**What is being asked:**
The expected output is each line in the data below that includes the string "should".

Data supplied section start

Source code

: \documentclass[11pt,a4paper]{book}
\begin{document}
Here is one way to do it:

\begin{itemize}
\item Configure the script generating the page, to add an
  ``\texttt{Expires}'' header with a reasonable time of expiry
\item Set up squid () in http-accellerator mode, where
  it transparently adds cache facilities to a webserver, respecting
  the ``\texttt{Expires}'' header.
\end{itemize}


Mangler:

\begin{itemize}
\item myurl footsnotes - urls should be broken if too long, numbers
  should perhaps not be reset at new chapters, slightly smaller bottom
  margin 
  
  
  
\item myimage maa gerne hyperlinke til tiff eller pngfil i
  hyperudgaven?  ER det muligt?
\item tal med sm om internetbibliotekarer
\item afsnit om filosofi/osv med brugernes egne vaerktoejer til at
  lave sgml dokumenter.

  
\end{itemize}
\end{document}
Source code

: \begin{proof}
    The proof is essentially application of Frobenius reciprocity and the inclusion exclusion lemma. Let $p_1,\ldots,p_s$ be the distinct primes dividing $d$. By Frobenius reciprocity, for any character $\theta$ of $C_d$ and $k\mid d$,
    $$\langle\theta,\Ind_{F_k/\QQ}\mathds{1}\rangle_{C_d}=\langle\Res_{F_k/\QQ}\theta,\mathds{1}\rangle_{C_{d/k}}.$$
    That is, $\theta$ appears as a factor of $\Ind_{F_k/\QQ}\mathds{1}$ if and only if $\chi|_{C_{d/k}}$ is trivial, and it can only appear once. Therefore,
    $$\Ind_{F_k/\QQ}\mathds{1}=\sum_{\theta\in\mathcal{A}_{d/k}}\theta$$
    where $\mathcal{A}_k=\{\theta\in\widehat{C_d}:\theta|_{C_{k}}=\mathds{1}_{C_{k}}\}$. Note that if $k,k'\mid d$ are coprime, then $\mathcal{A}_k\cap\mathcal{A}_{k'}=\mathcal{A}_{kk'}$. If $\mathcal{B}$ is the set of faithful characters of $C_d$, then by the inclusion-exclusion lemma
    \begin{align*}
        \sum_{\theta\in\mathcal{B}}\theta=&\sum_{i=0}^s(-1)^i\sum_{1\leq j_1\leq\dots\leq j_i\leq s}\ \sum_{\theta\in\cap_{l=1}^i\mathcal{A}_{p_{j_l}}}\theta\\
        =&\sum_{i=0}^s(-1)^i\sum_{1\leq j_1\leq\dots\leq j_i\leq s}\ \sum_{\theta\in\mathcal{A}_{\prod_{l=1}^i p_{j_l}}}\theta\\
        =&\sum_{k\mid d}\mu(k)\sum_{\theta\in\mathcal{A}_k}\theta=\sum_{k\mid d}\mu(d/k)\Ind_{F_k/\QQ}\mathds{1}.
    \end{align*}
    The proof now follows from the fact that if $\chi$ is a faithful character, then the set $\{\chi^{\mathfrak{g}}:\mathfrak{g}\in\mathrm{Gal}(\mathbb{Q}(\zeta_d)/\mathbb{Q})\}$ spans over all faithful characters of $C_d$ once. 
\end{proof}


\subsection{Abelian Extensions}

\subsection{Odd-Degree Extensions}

Data supplied section end

**Result below:**
\item myurl footsnotes - urls should be broken if too long, numbers
  should perhaps not be reset at new chapters, slightly smaller bottom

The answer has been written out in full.